Stored items from a collection:
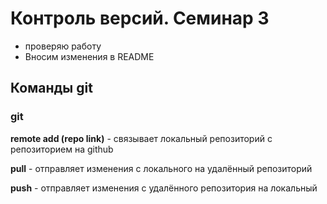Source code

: # Контроль версий. Семинар 3

* проверяю работу
* Вносим изменения в README

## Команды git

### git
__remote add (repo link)__ - связывает локальный репозиторий с репозиторием на github

__pull__ - отправляет изменения с локального на удалённый репозиторий

__push__ - отправляет изменения с удалённого репозитория на локальный
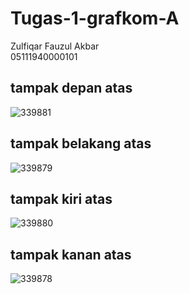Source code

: # Tugas-1-grafkom-A
Zulfiqar Fauzul Akbar <br>
05111940000101
## tampak depan atas
![339881](https://user-images.githubusercontent.com/62832487/134147790-775e60e1-de3e-4ce0-9391-d08c65952ac3.jpg)

## tampak belakang atas
 ![339879](https://user-images.githubusercontent.com/62832487/134147800-a36184d3-3e39-4fea-a9c6-dd9de1266335.jpg)

## tampak kiri atas
![339880](https://user-images.githubusercontent.com/62832487/134147812-6b3e3351-a64b-4f90-94d3-83fe36a6cd82.jpg)

## tampak kanan atas
![339878](https://user-images.githubusercontent.com/62832487/134147823-b2a08187-e367-4afe-b91c-a42e21847eae.jpg)
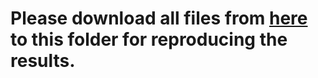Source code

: # Please download all files from [here](https://mailmissouri-my.sharepoint.com/:f:/g/personal/hefe_umsystem_edu/EkziXELU_C5LgwApcw8SoxYBodo4dYaLx7Mkax4xGlHz4Q?e=oQf0vU) to this folder for reproducing the results. 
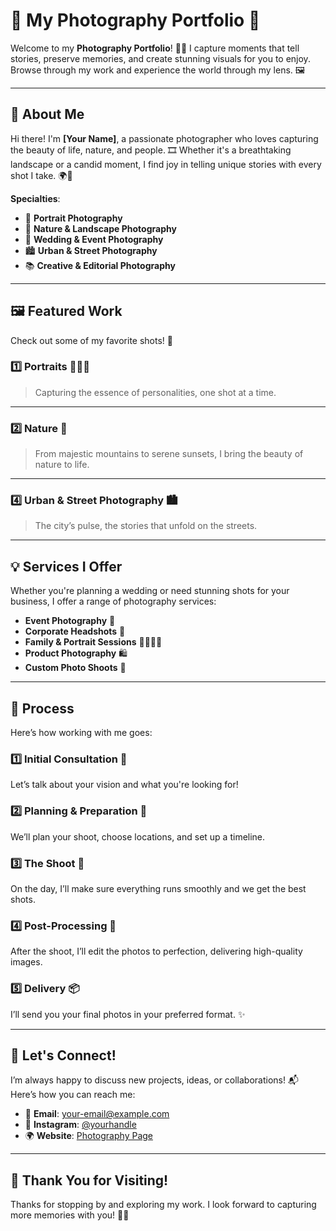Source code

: # 📸 My Photography Portfolio 🌟

Welcome to my <strong>Photography Portfolio</strong>! 🌈✨ I capture moments that tell stories, preserve memories, and create stunning visuals for you to enjoy. Browse through my work and experience the world through my lens. 🖼️

---

## 🖤 About Me

Hi there! I'm <strong>[Your Name]</strong>, a passionate photographer who loves capturing the beauty of life, nature, and people. 🎞️ Whether it's a breathtaking landscape or a candid moment, I find joy in telling unique stories with every shot I take. 🌍💫

<strong>Specialties</strong>:
<ul>
    <li>📸 <strong>Portrait Photography</strong></li>
    <li>🌿 <strong>Nature & Landscape Photography</strong></li>
    <li>💍 <strong>Wedding & Event Photography</strong></li>
    <li>🏙️ <strong>Urban & Street Photography</strong></li>
    <li>📚 <strong>Creative & Editorial Photography</strong></li>
</ul>

---

## 🖼️ Featured Work

Check out some of my favorite shots! 💫

### <strong>1️⃣ Portraits</strong> 💁‍♀️✨

> Capturing the essence of personalities, one shot at a time.


---

### <strong>2️⃣ Nature</strong> 🌄

> From majestic mountains to serene sunsets, I bring the beauty of nature to life.


---

### <strong>4️⃣ Urban & Street Photography</strong> 🏙️

> The city’s pulse, the stories that unfold on the streets.



---

## 💡 Services I Offer

Whether you're planning a wedding or need stunning shots for your business, I offer a range of photography services:

<ul>
    <li><strong>Event Photography</strong> 🎉</li>
    <li><strong>Corporate Headshots</strong> 💼</li>
    <li><strong>Family & Portrait Sessions</strong> 👨‍👩‍👧‍👦</li>
    <li><strong>Product Photography</strong> 🛍️</li>
    <li><strong>Custom Photo Shoots</strong> 📸</li>
</ul>

---

## 🔧 Process

Here’s how working with me goes:

### <strong>1️⃣ Initial Consultation</strong> 💬

Let’s talk about your vision and what you're looking for!

### <strong>2️⃣ Planning & Preparation</strong> 📅

We’ll plan your shoot, choose locations, and set up a timeline.

### <strong>3️⃣ The Shoot</strong> 📸

On the day, I’ll make sure everything runs smoothly and we get the best shots.

### <strong>4️⃣ Post-Processing</strong> 🎨

After the shoot, I’ll edit the photos to perfection, delivering high-quality images.

### <strong>5️⃣ Delivery</strong> 📦

I’ll send you your final photos in your preferred format. ✨

---

## 🎨 Let's Connect!

I’m always happy to discuss new projects, ideas, or collaborations! 📬 Here’s how you can reach me:

<ul>
    <li>📧 <strong>Email</strong>: <a href="mailto:your-email@example.com">your-email@example.com</a></li>
    <li>📸 <strong>Instagram</strong>: <a href="https://instagram.com/yourhandle" target="_blank">@yourhandle</a></li>
    <li>🌍 <strong>Website</strong>: <a href="https://sanketphotography.netlify.app/" target="_blank">Photography Page</a></li>
</ul>

---

## 🙌 Thank You for Visiting!

Thanks for stopping by and exploring my work. I look forward to capturing more memories with you! 🌟✨

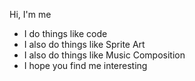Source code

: Hi, I'm me
- I do things like code
- I also do things like Sprite Art
- I also do things like Music Composition
- I hope you find me interesting
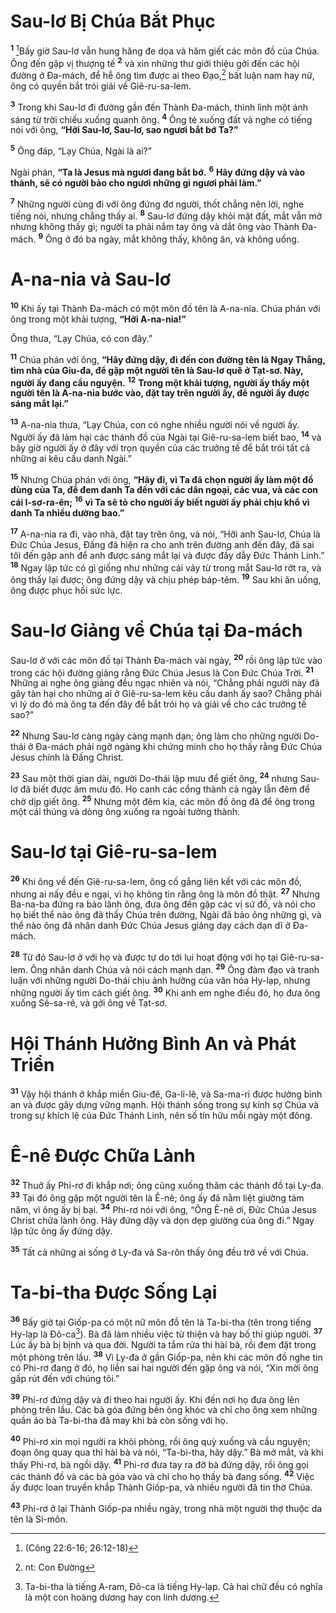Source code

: # Sau-lơ Bị Chúa Bắt Phục
<sup><b>1</b></sup> [^1@-ac5f0011-5956-4612-82ee-8fc8814edd0a]Bấy giờ Sau-lơ vẫn hung hăng đe dọa và hăm giết các môn đồ của Chúa. Ông đến gặp vị thượng tế <sup><b>2</b></sup> và xin những thư giới thiệu gởi đến các hội đường ở Đa-mách, để hễ ông tìm được ai theo Đạo,[^1-ac5f0011-5956-4612-82ee-8fc8814edd0a] bất luận nam hay nữ, ông có quyền bắt trói giải về Giê-ru-sa-lem.

<sup><b>3</b></sup> Trong khi Sau-lơ đi đường gần đến Thành Đa-mách, thình lình một ánh sáng từ trời chiếu xuống quanh ông. <sup><b>4</b></sup> Ông té xuống đất và nghe có tiếng nói với ông, **“Hỡi Sau-lơ, Sau-lơ, sao ngươi bắt bớ Ta?”**

<sup><b>5</b></sup> Ông đáp, “Lạy Chúa, Ngài là ai?”

Ngài phán, **“Ta là Jesus mà ngươi đang bắt bớ.** <sup><b>6</b></sup> **Hãy đứng dậy và vào thành, sẽ có người bảo cho ngươi những gì ngươi phải làm.”**

<sup><b>7</b></sup> Những người cùng đi với ông đứng đơ người, thốt chẳng nên lời, nghe tiếng nói, nhưng chẳng thấy ai. <sup><b>8</b></sup> Sau-lơ đứng dậy khỏi mặt đất, mắt vẫn mở nhưng không thấy gì; người ta phải nắm tay ông và dắt ông vào Thành Đa-mách. <sup><b>9</b></sup> Ông ở đó ba ngày, mắt không thấy, không ăn, và không uống.

# A-na-nia và Sau-lơ
<sup><b>10</b></sup> Khi ấy tại Thành Đa-mách có một môn đồ tên là A-na-nia. Chúa phán với ông trong một khải tượng, **“Hỡi A-na-nia!”**

Ông thưa, “Lạy Chúa, có con đây.”

<sup><b>11</b></sup> Chúa phán với ông, **“Hãy đứng dậy, đi đến con đường tên là Ngay Thẳng, tìm nhà của Giu-đa, để gặp một người tên là Sau-lơ quê ở Tạt-sơ. Này, người ấy đang cầu nguyện.** <sup><b>12</b></sup> **Trong một khải tượng, người ấy thấy một người tên là A-na-nia bước vào, đặt tay trên người ấy, để người ấy được sáng mắt lại.”**

<sup><b>13</b></sup> A-na-nia thưa, “Lạy Chúa, con có nghe nhiều người nói về người ấy. Người ấy đã làm hại các thánh đồ của Ngài tại Giê-ru-sa-lem biết bao, <sup><b>14</b></sup> và bây giờ người ấy ở đây với trọn quyền của các trưởng tế để bắt trói tất cả những ai kêu cầu danh Ngài.”

<sup><b>15</b></sup> Nhưng Chúa phán với ông, **“Hãy đi, vì Ta đã chọn người ấy làm một đồ dùng của Ta, để đem danh Ta đến với các dân ngoại, các vua, và các con cái I-sơ-ra-ên;** <sup><b>16</b></sup> **vì Ta sẽ tỏ cho người ấy biết người ấy phải chịu khổ vì danh Ta nhiều dường bao.”**

<sup><b>17</b></sup> A-na-nia ra đi, vào nhà, đặt tay trên ông, và nói, “Hỡi anh Sau-lơ, Chúa là Đức Chúa Jesus, Đấng đã hiện ra cho anh trên đường anh đến đây, đã sai tôi đến gặp anh để anh được sáng mắt lại và được đầy dẫy Đức Thánh Linh.” <sup><b>18</b></sup> Ngay lập tức có gì giống như những cái vảy từ trong mắt Sau-lơ rớt ra, và ông thấy lại được; ông đứng dậy và chịu phép báp-têm. <sup><b>19</b></sup> Sau khi ăn uống, ông được phục hồi sức lực.

# Sau-lơ Giảng về Chúa tại Đa-mách
Sau-lơ ở với các môn đồ tại Thành Đa-mách vài ngày, <sup><b>20</b></sup> rồi ông lập tức vào trong các hội đường giảng rằng Đức Chúa Jesus là Con Đức Chúa Trời. <sup><b>21</b></sup> Những ai nghe ông giảng đều ngạc nhiên và nói, “Chẳng phải người này đã gây tàn hại cho những ai ở Giê-ru-sa-lem kêu cầu danh ấy sao? Chẳng phải vì lý do đó mà ông ta đến đây để bắt trói họ và giải về cho các trưởng tế sao?”

<sup><b>22</b></sup> Nhưng Sau-lơ càng ngày càng mạnh dạn; ông làm cho những người Do-thái ở Đa-mách phải ngỡ ngàng khi chứng minh cho họ thấy rằng Đức Chúa Jesus chính là Đấng Christ.

<sup><b>23</b></sup> Sau một thời gian dài, người Do-thái lập mưu để giết ông, <sup><b>24</b></sup> nhưng Sau-lơ đã biết được âm mưu đó. Họ canh các cổng thành cả ngày lẫn đêm để chờ dịp giết ông. <sup><b>25</b></sup> Nhưng một đêm kia, các môn đồ ông đã để ông trong một cái thúng và dòng ông xuống ra ngoài tường thành.

# Sau-lơ tại Giê-ru-sa-lem
<sup><b>26</b></sup> Khi ông về đến Giê-ru-sa-lem, ông cố gắng liên kết với các môn đồ, nhưng ai nấy đều e ngại, vì họ không tin rằng ông là môn đồ thật. <sup><b>27</b></sup> Nhưng Ba-na-ba đứng ra bảo lãnh ông, đưa ông đến gặp các vị sứ đồ, và nói cho họ biết thể nào ông đã thấy Chúa trên đường, Ngài đã bảo ông những gì, và thể nào ông đã nhân danh Đức Chúa Jesus giảng dạy cách dạn dĩ ở Đa-mách.

<sup><b>28</b></sup> Từ đó Sau-lơ ở với họ và được tự do tới lui hoạt động với họ tại Giê-ru-sa-lem. Ông nhân danh Chúa và nói cách mạnh dạn. <sup><b>29</b></sup> Ông đàm đạo và tranh luận với những người Do-thái chịu ảnh hưởng của văn hóa Hy-lạp, nhưng những người ấy tìm cách giết ông. <sup><b>30</b></sup> Khi anh em nghe điều đó, họ đưa ông xuống Sê-sa-rê, và gởi ông về Tạt-sơ.

# Hội Thánh Hưởng Bình An và Phát Triển
<sup><b>31</b></sup> Vậy hội thánh ở khắp miền Giu-đê, Ga-li-lê, và Sa-ma-ri được hưởng bình an và được gây dựng vững mạnh. Hội thánh sống trong sự kính sợ Chúa và trong sự khích lệ của Đức Thánh Linh, nên số tín hữu mỗi ngày một đông.

# Ê-nê Được Chữa Lành
<sup><b>32</b></sup> Thuở ấy Phi-rơ đi khắp nơi; ông cũng xuống thăm các thánh đồ tại Ly-đa. <sup><b>33</b></sup> Tại đó ông gặp một người tên là Ê-nê; ông ấy đã nằm liệt giường tám năm, vì ông ấy bị bại. <sup><b>34</b></sup> Phi-rơ nói với ông, “Ông Ê-nê ơi, Đức Chúa Jesus Christ chữa lành ông. Hãy đứng dậy và dọn dẹp giường của ông đi.” Ngay lập tức ông ấy đứng dậy.

<sup><b>35</b></sup> Tất cả những ai sống ở Ly-đa và Sa-rôn thấy ông đều trở về với Chúa.

# Ta-bi-tha Được Sống Lại
<sup><b>36</b></sup> Bấy giờ tại Giốp-pa có một nữ môn đồ tên là Ta-bi-tha (tên trong tiếng Hy-lạp là Đô-ca[^2-ac5f0011-5956-4612-82ee-8fc8814edd0a]). Bà đã làm nhiều việc từ thiện và hay bố thí giúp người. <sup><b>37</b></sup> Lúc ấy bà bị bịnh và qua đời. Người ta tắm rửa thi hài bà, rồi đem đặt trong một phòng trên lầu. <sup><b>38</b></sup> Vì Ly-đa ở gần Giốp-pa, nên khi các môn đồ nghe tin có Phi-rơ đang ở đó, họ liền sai hai người đến gặp ông và nói, “Xin mời ông gấp rút đến với chúng tôi.”

<sup><b>39</b></sup> Phi-rơ đứng dậy và đi theo hai người ấy. Khi đến nơi họ đưa ông lên phòng trên lầu. Các bà góa đứng bên ông khóc và chỉ cho ông xem những quần áo bà Ta-bi-tha đã may khi bà còn sống với họ.

<sup><b>40</b></sup> Phi-rơ xin mọi người ra khỏi phòng, rồi ông quỳ xuống và cầu nguyện; đoạn ông quay qua thi hài bà và nói, “Ta-bi-tha, hãy dậy.” Bà mở mắt, và khi thấy Phi-rơ, bà ngồi dậy. <sup><b>41</b></sup> Phi-rơ đưa tay ra đỡ bà đứng dậy, rồi ông gọi các thánh đồ và các bà góa vào và chỉ cho họ thấy bà đang sống. <sup><b>42</b></sup> Việc ấy được loan truyền khắp Thành Giốp-pa, và nhiều người đã tin thờ Chúa.

<sup><b>43</b></sup> Phi-rơ ở lại Thành Giốp-pa nhiều ngày, trong nhà một người thợ thuộc da tên là Si-môn.

[^1-ac5f0011-5956-4612-82ee-8fc8814edd0a]: nt: Con Đường
[^2-ac5f0011-5956-4612-82ee-8fc8814edd0a]: Ta-bi-tha là tiếng A-ram, Đô-ca là tiếng Hy-lạp. Cả hai chữ đều có nghĩa là một con hoàng dương hay con linh dương.
[^1@-ac5f0011-5956-4612-82ee-8fc8814edd0a]: (Công 22:6-16; 26:12-18)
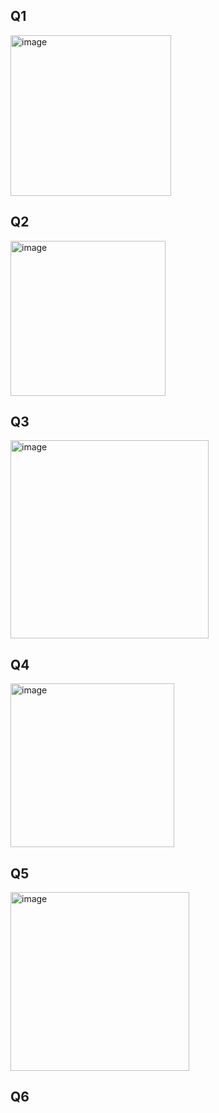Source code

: ## Q1
<img width="257" alt="image" src="https://github.com/user-attachments/assets/52989390-2cf4-407b-866f-3655de037f32" />

## Q2
<img width="248" alt="image" src="https://github.com/user-attachments/assets/90648068-ba96-484e-b142-7e673e592564" />

## Q3
<img width="317" alt="image" src="https://github.com/user-attachments/assets/25fc4349-015e-41ed-8c32-43f760c548e7" />

## Q4
<img width="262" alt="image" src="https://github.com/user-attachments/assets/86bc6770-cd7c-450f-9ac1-211aa4282b0b" />

## Q5
<img width="286" alt="image" src="https://github.com/user-attachments/assets/9ace26ca-eafe-43b8-87f3-593a4b6a534c" />

## Q6
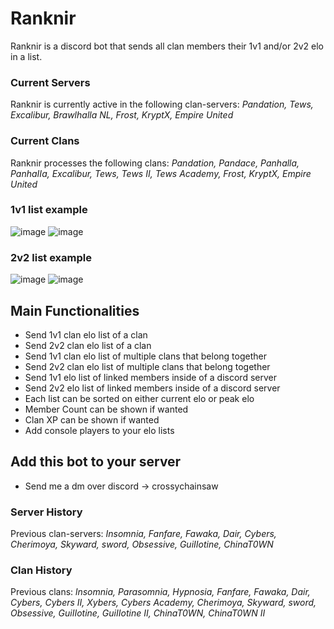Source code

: # Ranknir
Ranknir is a discord bot that sends all clan members their 1v1 and/or 2v2 elo in a list. 

### Current Servers
Ranknir is currently active in the following clan-servers: *Pandation, Tews, Excalibur, Brawlhalla NL, Frost, KryptX, Empire United*

### Current Clans
Ranknir processes the following clans: *Pandation, Pandace, Panhalla, PanhaIIa, Excalibur, Tews, Tews II, Tews Academy, Frost, KryptX, Empire United*

### 1v1 list example

![image](https://user-images.githubusercontent.com/74303221/200958039-ef5eeaf0-f034-4fc0-a5ac-6d585468ec7f.png)
![image](https://user-images.githubusercontent.com/74303221/200958471-a685f19a-97c1-47d6-8d25-b8a908dfda4d.png)

### 2v2 list example

![image](https://user-images.githubusercontent.com/74303221/200958576-e0c3bdc4-058d-4864-94ec-0813d55af4e0.png)
![image](https://user-images.githubusercontent.com/74303221/200958738-2e744e83-6c8f-42db-a11d-2593ec63a3ac.png)

## Main Functionalities
- Send 1v1 clan elo list of a clan
- Send 2v2 clan elo list of a clan
- Send 1v1 clan elo list of multiple clans that belong together
- Send 2v2 clan elo list of multiple clans that belong together
- Send 1v1 elo list of linked members inside of a discord server
- Send 2v2 elo list of linked members inside of a discord server
- Each list can be sorted on either current elo or peak elo
- Member Count can be shown if wanted
- Clan XP can be shown if wanted
- Add console players to your elo lists

## Add this bot to your server
- Send me a dm over discord -> crossychainsaw

### Server History
Previous clan-servers: *Insomnia, Fanfare, Fawaka, Dair, Cybers, Cherimoya, Skyward, sword, Obsessive, GuiIIotine, ChinaT0WN*

### Clan History
Previous clans: *lnsomnia, Parasomnia, Hypnosia, Fanfare, Fawaka, Dair, Cybers, Cybers II, Xybers, Cybers Academy, Cherimoya, Skyward, sword, Obsessive, GuiIIotine, GuiIIotine II, ChinaT0WN, ChinaT0WN II*
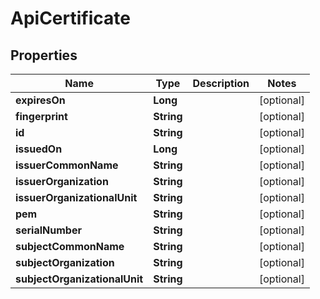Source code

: # ApiCertificate

## Properties
Name | Type | Description | Notes
------------ | ------------- | ------------- | -------------
**expiresOn** | **Long** |  |  [optional]
**fingerprint** | **String** |  |  [optional]
**id** | **String** |  |  [optional]
**issuedOn** | **Long** |  |  [optional]
**issuerCommonName** | **String** |  |  [optional]
**issuerOrganization** | **String** |  |  [optional]
**issuerOrganizationalUnit** | **String** |  |  [optional]
**pem** | **String** |  |  [optional]
**serialNumber** | **String** |  |  [optional]
**subjectCommonName** | **String** |  |  [optional]
**subjectOrganization** | **String** |  |  [optional]
**subjectOrganizationalUnit** | **String** |  |  [optional]
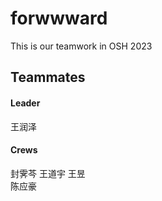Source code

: # forwwward
This is our teamwork in OSH 2023
## Teammates
#### Leader  

王润泽
#### Crews  

封霁芩
王道宇
王昱  
陈应豪
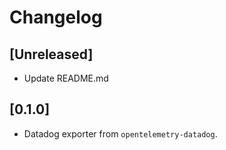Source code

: # Changelog

## [Unreleased]

- Update README.md

## [0.1.0]

- Datadog exporter from `opentelemetry-datadog`.
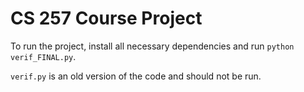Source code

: # CS 257 Course Project

To run the project, install all necessary dependencies and run ``python verif_FINAL.py``.

``verif.py`` is an old version of the code and should not be run.
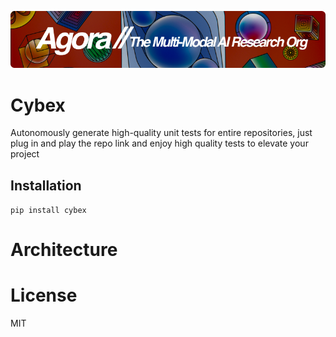 [![Multi-Modality](agorabanner.png)](https://discord.gg/qUtxnK2NMf)

# Cybex
Autonomously generate high-quality unit tests for entire repositories, just plug in and play the repo link and enjoy high quality tests to elevate your project


## Installation
`pip install cybex`


# Architecture

# License
MIT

**EXERCISE DETAILS**
Starting at the line above with "репозиторием на github", output every line exactly up to and including the line with "## 🖤 About Me", but none of the pictures.

**WORKED SOLUTION**
__remote add (repo link)__ - связывает локальный репозиторий с репозиторием на github

__pull__ - отправляет изменения с локального на удалённый репозиторий

__push__ - отправляет изменения с удалённого репозитория на локальный
Source code

: # Tugas-1-grafkom-A
Zulfiqar Fauzul Akbar <br>
05111940000101
## tampak depan atas
![339881](https://user-images.githubusercontent.com/62832487/134147790-775e60e1-de3e-4ce0-9391-d08c65952ac3.jpg)

## tampak belakang atas
 ![339879](https://user-images.githubusercontent.com/62832487/134147800-a36184d3-3e39-4fea-a9c6-dd9de1266335.jpg)

## tampak kiri atas
![339880](https://user-images.githubusercontent.com/62832487/134147812-6b3e3351-a64b-4f90-94d3-83fe36a6cd82.jpg)

## tampak kanan atas
![339878](https://user-images.githubusercontent.com/62832487/134147823-b2a08187-e367-4afe-b91c-a42e21847eae.jpg)
Source code

: # Please download all files from [here](https://mailmissouri-my.sharepoint.com/:f:/g/personal/hefe_umsystem_edu/EkziXELU_C5LgwApcw8SoxYBodo4dYaLx7Mkax4xGlHz4Q?e=oQf0vU) to this folder for reproducing the results. 
Source code

: # 📸 My Photography Portfolio 🌟

Welcome to my <strong>Photography Portfolio</strong>! 🌈✨ I capture moments that tell stories, preserve memories, and create stunning visuals for you to enjoy. Browse through my work and experience the world through my lens. 🖼️

---

## 🖤 About Me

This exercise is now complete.